Start of Block

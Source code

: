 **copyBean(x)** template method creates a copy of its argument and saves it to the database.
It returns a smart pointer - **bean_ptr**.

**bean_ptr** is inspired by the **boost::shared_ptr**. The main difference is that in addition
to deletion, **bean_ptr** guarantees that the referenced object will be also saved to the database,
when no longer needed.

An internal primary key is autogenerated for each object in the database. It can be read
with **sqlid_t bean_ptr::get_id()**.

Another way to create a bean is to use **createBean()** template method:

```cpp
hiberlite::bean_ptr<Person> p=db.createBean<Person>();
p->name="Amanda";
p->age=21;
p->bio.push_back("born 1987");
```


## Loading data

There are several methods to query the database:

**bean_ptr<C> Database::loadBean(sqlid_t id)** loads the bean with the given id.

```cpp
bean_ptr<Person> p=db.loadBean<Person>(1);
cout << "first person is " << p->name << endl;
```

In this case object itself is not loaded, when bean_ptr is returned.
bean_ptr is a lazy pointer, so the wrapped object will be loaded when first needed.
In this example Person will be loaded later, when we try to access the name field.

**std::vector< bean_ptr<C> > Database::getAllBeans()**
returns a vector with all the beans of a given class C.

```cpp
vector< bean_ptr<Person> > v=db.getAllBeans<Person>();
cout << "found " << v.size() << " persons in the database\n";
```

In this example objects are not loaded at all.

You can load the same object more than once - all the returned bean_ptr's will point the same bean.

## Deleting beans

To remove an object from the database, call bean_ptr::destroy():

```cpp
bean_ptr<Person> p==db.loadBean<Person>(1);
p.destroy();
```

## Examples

End of Block
Start of Block

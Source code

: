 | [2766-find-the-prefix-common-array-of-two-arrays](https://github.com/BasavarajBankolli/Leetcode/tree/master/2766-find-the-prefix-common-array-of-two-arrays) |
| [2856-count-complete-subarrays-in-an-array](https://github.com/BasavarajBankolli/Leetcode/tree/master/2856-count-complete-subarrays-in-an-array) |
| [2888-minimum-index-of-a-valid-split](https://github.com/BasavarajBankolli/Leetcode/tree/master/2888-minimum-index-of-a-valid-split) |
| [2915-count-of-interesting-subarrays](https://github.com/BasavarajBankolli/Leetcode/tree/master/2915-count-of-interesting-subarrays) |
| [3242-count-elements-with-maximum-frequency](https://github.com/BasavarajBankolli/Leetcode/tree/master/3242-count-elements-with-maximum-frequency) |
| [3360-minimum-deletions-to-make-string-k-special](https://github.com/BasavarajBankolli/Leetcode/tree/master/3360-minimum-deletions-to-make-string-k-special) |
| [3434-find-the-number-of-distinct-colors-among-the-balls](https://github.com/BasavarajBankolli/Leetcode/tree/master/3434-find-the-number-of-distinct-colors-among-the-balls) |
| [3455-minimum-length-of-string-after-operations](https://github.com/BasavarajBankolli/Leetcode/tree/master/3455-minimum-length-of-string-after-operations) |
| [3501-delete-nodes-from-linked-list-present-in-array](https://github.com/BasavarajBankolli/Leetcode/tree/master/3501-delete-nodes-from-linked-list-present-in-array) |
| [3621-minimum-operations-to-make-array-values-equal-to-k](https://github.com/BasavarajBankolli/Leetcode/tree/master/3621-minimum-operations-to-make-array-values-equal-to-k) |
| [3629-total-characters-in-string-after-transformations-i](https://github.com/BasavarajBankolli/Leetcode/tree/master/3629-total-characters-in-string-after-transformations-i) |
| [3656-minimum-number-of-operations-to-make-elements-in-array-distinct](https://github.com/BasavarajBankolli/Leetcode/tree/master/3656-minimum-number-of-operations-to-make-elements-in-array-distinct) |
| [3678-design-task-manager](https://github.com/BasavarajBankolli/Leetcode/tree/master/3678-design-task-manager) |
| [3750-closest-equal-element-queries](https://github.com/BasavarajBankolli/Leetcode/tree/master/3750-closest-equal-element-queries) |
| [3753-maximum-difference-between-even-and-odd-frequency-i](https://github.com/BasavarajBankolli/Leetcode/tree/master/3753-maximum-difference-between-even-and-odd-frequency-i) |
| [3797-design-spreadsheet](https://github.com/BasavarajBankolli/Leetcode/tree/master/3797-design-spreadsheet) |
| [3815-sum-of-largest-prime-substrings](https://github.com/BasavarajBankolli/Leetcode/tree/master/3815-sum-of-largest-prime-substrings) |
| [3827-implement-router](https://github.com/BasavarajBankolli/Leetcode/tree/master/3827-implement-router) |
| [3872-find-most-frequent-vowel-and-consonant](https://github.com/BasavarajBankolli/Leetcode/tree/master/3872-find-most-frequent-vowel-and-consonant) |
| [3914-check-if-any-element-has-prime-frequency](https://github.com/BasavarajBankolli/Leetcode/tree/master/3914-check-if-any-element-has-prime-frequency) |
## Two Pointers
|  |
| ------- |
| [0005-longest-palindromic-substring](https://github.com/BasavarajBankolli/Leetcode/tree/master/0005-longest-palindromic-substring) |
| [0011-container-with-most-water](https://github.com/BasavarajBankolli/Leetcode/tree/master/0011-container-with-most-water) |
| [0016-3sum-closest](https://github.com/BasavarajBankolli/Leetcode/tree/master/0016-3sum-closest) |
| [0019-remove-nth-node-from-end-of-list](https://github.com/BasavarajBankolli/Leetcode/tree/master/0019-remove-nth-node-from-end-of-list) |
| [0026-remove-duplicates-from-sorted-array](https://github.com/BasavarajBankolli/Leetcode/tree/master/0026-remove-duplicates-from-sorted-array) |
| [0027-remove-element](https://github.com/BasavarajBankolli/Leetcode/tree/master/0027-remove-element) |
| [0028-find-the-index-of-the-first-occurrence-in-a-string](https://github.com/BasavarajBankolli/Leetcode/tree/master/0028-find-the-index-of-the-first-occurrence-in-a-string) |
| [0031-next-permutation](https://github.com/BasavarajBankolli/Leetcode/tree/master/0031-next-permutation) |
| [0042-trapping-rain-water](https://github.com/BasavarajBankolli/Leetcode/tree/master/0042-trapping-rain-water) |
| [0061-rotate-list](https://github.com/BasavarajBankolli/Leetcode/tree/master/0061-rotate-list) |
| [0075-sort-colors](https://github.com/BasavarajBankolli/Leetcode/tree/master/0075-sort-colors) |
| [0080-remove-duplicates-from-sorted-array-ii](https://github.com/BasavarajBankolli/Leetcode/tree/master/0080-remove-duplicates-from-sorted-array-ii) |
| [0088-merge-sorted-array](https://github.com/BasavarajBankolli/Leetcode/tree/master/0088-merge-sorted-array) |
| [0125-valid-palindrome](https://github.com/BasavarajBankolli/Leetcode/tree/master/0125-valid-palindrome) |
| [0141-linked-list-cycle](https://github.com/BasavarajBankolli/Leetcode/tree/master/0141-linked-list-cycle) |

End of Block
Start of Block

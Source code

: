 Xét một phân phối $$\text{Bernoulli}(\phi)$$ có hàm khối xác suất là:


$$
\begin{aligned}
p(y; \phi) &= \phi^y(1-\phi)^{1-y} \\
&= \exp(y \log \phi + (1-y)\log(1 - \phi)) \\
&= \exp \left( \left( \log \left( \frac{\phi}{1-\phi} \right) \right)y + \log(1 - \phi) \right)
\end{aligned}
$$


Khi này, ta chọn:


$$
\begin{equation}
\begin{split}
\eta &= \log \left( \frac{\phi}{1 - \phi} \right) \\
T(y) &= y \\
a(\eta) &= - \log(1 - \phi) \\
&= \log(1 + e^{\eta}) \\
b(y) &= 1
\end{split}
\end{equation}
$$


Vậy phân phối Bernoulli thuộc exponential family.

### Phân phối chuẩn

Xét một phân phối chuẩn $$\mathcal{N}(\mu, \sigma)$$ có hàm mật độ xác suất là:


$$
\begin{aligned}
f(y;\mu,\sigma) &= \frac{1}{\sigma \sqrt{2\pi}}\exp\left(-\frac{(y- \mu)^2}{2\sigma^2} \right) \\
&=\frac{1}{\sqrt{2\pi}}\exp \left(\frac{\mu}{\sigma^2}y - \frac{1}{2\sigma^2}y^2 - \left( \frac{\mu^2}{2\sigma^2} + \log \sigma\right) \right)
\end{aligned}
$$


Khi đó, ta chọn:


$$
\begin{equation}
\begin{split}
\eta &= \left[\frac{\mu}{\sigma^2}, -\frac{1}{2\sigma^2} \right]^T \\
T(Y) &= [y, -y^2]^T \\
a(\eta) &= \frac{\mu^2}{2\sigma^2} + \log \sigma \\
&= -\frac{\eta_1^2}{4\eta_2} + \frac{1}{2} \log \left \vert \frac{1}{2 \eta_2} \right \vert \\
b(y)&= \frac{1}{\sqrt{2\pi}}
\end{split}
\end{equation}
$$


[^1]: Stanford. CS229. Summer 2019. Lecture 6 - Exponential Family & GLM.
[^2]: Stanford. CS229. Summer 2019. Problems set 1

End of Block

■ **Directions**
Each line that holds the string "closest" is to be copied from the entries above.

■ **Worked solution**
| [3750-closest-equal-element-queries](https://github.com/BasavarajBankolli/Leetcode/tree/master/3750-closest-equal-element-queries) |
| [0016-3sum-closest](https://github.com/BasavarajBankolli/Leetcode/tree/master/0016-3sum-closest) |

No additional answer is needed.